INPUT FOR THIS TASK =
··········

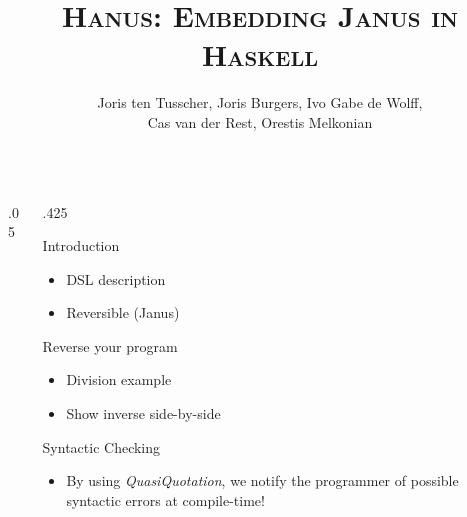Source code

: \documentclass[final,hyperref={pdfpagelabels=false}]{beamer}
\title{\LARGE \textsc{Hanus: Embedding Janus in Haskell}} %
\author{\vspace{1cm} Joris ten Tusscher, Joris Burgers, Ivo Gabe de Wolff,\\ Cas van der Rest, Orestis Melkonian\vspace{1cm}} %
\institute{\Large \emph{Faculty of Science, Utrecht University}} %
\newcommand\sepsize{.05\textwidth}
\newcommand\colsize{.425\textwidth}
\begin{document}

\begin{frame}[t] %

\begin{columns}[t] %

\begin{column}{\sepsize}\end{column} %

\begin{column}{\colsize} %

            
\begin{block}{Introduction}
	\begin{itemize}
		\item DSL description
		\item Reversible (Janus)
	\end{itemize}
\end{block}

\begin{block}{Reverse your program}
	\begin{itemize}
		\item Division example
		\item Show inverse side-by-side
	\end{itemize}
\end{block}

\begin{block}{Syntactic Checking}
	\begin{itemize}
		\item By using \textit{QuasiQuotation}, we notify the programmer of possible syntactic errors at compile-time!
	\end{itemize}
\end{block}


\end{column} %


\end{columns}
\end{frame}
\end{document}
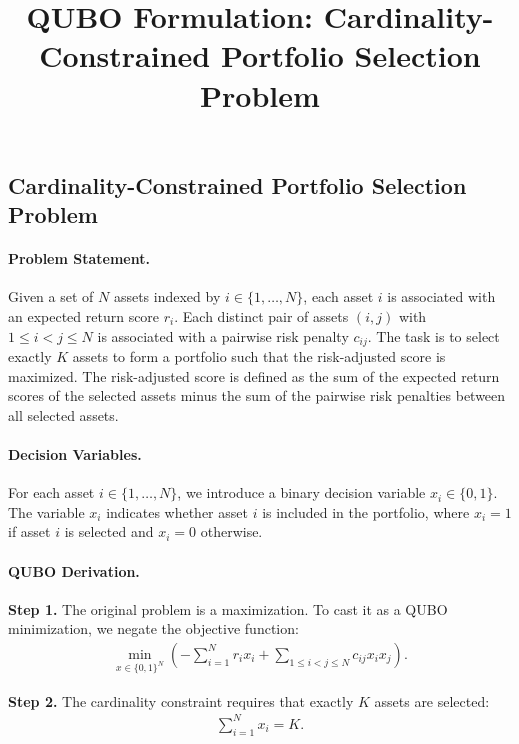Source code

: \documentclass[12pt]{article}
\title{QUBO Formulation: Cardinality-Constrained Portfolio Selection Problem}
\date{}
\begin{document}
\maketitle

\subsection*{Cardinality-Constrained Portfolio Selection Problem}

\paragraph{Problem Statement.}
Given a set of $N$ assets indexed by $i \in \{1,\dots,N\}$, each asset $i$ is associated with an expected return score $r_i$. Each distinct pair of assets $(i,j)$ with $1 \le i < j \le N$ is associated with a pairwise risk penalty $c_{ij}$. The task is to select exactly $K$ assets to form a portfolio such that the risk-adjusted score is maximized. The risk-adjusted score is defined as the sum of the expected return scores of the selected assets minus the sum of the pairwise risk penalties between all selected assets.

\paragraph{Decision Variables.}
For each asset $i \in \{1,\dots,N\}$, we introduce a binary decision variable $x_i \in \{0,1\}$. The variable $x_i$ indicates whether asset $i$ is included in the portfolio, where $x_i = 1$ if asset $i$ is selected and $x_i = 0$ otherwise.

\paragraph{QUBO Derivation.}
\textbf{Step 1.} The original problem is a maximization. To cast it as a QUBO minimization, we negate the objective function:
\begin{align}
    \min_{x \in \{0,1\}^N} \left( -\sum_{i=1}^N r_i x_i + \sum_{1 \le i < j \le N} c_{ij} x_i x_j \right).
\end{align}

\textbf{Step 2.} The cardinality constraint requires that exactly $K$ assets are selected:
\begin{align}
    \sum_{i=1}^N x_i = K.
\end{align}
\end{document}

··········

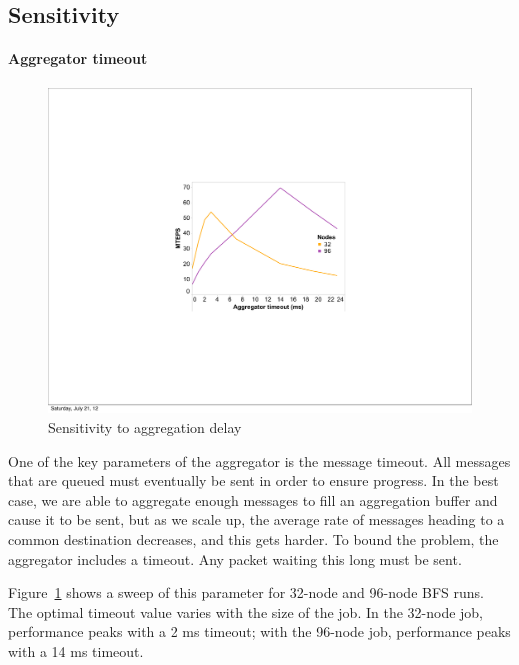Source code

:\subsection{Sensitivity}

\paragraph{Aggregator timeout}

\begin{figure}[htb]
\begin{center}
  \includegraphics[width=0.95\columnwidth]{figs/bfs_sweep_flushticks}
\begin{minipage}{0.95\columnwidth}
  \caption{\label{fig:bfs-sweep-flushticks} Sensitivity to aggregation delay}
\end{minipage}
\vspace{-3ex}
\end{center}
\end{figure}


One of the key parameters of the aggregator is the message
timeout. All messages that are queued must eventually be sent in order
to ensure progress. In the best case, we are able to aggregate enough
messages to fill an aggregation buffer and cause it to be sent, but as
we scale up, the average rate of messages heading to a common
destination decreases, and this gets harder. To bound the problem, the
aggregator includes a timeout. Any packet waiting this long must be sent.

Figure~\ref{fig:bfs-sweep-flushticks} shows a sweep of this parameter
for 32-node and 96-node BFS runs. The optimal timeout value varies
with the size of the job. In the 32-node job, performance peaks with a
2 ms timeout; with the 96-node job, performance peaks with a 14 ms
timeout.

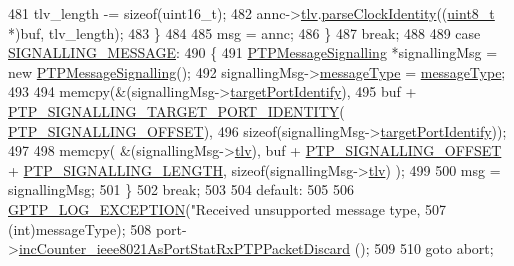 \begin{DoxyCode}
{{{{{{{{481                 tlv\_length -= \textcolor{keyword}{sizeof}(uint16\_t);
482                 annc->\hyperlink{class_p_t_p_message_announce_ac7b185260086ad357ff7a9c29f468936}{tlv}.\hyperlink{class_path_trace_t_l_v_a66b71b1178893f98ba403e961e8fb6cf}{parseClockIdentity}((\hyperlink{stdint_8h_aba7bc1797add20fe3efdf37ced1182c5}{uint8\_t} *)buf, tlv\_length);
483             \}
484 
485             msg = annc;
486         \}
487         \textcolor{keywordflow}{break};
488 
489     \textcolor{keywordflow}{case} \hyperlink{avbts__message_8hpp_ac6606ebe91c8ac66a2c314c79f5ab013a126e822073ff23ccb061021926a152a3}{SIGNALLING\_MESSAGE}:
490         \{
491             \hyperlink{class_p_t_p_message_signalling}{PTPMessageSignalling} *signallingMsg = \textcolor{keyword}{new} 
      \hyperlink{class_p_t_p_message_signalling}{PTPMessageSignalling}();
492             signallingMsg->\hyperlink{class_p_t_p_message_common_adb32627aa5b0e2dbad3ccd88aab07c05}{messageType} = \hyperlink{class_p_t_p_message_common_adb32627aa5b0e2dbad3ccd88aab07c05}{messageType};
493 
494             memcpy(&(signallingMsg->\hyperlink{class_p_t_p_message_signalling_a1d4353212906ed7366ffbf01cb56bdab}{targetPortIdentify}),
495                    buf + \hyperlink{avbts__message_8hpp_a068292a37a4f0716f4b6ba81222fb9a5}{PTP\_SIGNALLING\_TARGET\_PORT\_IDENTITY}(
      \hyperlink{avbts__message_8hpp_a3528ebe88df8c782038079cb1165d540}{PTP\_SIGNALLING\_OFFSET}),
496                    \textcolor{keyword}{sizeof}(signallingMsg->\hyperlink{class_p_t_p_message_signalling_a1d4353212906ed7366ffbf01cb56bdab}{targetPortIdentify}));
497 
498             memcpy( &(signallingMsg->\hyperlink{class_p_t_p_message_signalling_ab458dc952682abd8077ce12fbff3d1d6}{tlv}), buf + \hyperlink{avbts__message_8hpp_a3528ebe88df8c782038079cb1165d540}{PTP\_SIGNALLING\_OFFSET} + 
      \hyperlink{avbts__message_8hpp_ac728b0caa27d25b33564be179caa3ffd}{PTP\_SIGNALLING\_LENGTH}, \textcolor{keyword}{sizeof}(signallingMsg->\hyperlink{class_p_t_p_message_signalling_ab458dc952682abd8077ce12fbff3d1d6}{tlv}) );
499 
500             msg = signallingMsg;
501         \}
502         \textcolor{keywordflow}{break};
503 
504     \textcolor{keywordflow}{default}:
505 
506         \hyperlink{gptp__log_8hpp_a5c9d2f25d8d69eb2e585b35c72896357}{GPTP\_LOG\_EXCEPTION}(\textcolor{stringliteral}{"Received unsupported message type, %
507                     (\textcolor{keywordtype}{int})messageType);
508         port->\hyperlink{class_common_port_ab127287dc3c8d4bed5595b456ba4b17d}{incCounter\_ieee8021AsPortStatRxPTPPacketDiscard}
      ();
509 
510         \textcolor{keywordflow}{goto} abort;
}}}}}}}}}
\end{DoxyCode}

··········

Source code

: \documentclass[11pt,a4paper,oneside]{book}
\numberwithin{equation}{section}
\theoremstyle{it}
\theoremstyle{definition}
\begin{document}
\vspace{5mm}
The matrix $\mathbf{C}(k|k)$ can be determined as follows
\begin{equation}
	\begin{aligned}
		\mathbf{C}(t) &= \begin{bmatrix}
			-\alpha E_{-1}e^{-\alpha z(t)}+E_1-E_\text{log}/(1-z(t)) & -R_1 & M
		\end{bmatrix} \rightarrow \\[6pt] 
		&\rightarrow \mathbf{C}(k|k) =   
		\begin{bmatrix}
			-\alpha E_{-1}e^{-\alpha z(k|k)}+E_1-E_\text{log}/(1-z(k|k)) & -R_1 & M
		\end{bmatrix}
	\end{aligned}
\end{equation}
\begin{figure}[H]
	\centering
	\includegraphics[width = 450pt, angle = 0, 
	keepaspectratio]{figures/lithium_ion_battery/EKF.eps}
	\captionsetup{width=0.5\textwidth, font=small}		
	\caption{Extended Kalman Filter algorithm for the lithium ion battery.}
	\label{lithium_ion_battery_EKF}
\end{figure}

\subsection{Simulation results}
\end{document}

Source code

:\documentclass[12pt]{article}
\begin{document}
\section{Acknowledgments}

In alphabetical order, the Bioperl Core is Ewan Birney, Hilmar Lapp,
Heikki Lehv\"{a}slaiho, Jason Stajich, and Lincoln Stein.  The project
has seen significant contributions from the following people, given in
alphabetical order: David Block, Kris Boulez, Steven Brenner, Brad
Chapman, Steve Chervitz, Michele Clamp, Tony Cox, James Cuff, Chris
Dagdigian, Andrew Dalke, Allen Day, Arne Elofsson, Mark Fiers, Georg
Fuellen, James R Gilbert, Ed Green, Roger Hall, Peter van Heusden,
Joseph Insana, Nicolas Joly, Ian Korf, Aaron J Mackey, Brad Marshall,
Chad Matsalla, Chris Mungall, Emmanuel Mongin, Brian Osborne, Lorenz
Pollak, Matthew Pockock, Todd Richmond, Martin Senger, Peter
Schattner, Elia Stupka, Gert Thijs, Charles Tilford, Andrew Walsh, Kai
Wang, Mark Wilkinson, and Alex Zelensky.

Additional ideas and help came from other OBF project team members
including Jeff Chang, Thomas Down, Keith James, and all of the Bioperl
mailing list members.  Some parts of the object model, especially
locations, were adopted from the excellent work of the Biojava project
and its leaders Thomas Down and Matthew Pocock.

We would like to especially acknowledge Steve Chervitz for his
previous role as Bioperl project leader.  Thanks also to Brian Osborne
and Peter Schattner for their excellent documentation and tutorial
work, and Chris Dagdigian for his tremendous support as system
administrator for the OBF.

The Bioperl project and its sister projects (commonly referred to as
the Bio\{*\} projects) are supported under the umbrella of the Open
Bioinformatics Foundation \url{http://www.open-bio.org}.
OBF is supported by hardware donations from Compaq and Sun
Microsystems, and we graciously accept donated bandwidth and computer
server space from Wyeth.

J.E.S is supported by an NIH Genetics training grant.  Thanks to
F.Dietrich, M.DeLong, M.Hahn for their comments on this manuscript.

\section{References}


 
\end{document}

··········

TASK STATEMENT = With "memcpy" as the string to find, copy every line of the records that holds it.

TASK SOLUTION =
494             memcpy(&(signallingMsg->\hyperlink{class_p_t_p_message_signalling_a1d4353212906ed7366ffbf01cb56bdab}{targetPortIdentify}),
498             memcpy( &(signallingMsg->\hyperlink{class_p_t_p_message_signalling_ab458dc952682abd8077ce12fbff3d1d6}{tlv}), buf + \hyperlink{avbts__message_8hpp_a3528ebe88df8c782038079cb1165d540}{PTP\_SIGNALLING\_OFFSET} + 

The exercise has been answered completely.